With strong historical returns and low default loss rates, bonds have become increasingly sought-after among pension funds. In 2018 UK Pension Funds allocated 53% of their portfolios to bonds, topping equities at 32% to make bonds their favorite asset class.

Source: Willis Towers Watson, Global Pension Assets Study 2019

Footnotes:

  1. FTSE All Share Total Return Index: [ASXTR], Bank of America Merrill Lynch Sterling High Yield Index [HL00], Barclays Sterling Corporate Investment Grade Index: [LC61TRGU], and Credit Suisse Western European High Yield Index [DLJNVLUE].
  2. To make the equity and bond indices directly comparable, they have all been rebased to an initial value of 100% that was computed based on the actual index value on the initial date 1 Jan 1999.
  3. Average of all platforms that have reported 1 year and 3 year net returns as of 31 May 2019 or later.

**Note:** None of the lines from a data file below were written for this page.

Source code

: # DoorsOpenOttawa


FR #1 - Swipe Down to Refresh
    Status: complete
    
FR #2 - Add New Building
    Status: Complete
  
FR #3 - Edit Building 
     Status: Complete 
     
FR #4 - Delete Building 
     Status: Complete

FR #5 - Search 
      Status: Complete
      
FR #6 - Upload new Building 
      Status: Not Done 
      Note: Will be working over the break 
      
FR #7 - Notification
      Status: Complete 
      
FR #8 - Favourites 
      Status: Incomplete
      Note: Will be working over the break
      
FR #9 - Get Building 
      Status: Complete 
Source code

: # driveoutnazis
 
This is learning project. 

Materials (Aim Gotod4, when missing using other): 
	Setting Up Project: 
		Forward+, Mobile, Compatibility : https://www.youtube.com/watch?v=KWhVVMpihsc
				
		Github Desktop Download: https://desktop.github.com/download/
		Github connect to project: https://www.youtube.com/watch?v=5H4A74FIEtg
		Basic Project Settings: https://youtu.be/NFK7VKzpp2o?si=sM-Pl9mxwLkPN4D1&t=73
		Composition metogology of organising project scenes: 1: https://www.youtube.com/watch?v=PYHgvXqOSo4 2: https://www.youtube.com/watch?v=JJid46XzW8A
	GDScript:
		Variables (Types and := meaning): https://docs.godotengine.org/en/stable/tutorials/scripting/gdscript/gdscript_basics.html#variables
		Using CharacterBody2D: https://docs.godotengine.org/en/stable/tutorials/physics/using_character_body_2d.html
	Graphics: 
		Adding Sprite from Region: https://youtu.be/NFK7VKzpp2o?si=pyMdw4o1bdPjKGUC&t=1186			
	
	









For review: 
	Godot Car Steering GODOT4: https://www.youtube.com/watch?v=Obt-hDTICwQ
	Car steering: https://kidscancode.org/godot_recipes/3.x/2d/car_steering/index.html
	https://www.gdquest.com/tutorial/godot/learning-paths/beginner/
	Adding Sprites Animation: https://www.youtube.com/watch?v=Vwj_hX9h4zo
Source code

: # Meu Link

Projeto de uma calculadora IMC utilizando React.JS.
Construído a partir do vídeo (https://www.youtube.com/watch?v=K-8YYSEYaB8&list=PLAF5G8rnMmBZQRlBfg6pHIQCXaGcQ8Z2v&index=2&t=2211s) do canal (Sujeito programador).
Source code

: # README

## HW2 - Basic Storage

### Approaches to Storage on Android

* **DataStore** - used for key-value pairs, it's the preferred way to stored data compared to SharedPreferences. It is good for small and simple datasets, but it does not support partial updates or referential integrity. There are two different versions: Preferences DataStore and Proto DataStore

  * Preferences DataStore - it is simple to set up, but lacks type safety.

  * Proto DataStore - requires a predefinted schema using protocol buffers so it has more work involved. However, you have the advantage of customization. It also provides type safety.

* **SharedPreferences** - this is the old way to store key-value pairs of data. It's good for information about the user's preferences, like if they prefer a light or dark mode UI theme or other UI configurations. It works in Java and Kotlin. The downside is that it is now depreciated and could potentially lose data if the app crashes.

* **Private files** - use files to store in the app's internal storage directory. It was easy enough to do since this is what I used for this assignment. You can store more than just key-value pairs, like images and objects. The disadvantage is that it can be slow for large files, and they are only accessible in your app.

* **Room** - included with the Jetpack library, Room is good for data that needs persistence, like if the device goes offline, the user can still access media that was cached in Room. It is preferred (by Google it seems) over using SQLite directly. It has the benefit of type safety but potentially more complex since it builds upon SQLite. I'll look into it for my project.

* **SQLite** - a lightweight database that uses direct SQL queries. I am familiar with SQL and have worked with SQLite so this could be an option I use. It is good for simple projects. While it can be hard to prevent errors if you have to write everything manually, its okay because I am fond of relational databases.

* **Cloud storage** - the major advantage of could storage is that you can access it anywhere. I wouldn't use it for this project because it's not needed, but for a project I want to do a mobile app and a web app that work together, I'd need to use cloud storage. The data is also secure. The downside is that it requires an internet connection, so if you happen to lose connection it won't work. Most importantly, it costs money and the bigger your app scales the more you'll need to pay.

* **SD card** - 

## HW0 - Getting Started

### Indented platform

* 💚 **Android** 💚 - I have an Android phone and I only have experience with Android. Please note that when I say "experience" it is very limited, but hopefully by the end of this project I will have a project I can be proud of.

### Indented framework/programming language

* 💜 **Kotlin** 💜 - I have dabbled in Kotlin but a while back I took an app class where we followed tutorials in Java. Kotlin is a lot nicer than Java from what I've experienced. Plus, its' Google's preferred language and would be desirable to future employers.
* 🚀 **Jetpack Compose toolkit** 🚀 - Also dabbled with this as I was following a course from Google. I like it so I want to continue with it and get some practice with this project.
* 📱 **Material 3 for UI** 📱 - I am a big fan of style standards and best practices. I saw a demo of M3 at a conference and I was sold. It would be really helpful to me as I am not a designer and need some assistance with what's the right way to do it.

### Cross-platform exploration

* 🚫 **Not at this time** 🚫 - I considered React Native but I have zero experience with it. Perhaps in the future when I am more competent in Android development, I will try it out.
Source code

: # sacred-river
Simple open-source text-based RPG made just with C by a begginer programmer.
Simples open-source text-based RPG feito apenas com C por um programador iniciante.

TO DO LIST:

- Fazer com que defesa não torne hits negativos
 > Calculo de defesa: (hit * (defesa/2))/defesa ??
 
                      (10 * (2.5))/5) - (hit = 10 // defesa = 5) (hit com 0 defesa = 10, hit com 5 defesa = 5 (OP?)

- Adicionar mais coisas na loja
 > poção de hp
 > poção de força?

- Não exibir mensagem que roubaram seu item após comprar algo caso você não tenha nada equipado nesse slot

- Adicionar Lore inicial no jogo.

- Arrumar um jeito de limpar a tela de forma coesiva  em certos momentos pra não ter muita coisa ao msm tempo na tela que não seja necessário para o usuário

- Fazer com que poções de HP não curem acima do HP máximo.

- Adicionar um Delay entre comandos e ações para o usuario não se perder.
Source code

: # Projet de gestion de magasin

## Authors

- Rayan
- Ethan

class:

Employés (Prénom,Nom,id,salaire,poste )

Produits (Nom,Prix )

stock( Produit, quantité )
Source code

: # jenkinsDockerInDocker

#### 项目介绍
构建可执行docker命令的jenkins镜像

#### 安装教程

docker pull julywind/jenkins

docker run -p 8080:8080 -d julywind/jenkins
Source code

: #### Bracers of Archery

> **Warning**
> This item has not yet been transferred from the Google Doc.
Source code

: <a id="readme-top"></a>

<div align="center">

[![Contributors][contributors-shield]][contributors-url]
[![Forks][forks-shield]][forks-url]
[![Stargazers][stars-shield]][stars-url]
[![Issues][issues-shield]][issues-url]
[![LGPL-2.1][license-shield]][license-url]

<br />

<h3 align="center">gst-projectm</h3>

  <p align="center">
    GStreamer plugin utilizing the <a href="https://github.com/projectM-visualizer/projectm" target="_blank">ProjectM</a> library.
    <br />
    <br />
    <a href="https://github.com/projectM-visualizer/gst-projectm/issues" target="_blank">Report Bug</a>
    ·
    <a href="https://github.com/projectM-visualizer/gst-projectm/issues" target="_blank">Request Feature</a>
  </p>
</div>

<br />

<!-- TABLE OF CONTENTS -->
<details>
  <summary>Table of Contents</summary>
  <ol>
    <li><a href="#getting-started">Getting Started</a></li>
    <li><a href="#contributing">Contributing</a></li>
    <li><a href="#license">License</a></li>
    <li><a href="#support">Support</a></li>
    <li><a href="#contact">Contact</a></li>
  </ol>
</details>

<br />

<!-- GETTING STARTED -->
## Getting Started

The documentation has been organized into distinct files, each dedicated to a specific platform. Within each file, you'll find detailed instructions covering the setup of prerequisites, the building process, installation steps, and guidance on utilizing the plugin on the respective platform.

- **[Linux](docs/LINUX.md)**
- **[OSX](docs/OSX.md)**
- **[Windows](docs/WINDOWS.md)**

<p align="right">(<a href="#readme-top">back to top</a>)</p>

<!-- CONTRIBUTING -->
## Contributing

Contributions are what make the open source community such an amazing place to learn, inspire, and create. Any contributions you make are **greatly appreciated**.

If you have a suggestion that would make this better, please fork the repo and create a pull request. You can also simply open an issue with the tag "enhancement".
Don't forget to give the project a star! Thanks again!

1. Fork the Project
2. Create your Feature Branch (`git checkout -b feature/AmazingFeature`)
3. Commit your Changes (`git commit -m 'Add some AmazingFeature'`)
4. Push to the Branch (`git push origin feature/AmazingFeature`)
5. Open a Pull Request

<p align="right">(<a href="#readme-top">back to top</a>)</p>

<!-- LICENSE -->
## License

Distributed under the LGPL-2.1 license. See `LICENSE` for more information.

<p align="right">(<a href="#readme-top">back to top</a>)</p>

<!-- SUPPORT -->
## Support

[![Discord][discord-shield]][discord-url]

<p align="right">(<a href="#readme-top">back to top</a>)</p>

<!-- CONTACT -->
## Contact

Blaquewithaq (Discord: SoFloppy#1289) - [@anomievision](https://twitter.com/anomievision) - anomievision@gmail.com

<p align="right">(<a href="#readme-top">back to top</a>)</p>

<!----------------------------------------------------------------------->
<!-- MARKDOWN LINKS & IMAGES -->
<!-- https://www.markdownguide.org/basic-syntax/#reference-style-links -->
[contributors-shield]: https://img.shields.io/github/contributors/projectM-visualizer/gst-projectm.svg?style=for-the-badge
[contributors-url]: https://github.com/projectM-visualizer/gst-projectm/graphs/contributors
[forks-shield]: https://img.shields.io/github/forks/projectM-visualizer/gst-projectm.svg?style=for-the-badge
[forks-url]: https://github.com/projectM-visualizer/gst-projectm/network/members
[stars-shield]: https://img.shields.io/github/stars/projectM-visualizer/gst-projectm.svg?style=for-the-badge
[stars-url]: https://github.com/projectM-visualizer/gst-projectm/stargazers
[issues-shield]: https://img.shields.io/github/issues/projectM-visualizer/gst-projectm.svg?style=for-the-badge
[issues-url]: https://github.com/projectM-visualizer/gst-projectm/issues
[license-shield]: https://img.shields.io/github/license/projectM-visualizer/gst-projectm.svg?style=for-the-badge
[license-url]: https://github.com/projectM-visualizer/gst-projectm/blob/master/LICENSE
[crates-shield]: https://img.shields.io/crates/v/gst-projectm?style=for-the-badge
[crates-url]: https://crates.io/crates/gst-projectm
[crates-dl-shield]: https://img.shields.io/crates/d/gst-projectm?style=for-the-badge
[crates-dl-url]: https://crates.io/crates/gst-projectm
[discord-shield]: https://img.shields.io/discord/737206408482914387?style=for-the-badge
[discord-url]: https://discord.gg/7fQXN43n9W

These were: FlexFunding, Crealsa, October, RateSetter, Crowdproperty, LandBay, Assetz Capital, and Prosper.
  4. The 12 Month Default Rate is a percent value, calculated by taking the par-value of bonds that have defaulted in the last 12 months prior to a point in time and dividing that figure by the total par-value of bonds outstanding in the market at the time. The bond population used is the entire Western European High Yield market.
  5. The 12 Month Default Loss Rate calculation gives the principal loss of the bondholders, adjusting for the recovery value of the defaulted bonds.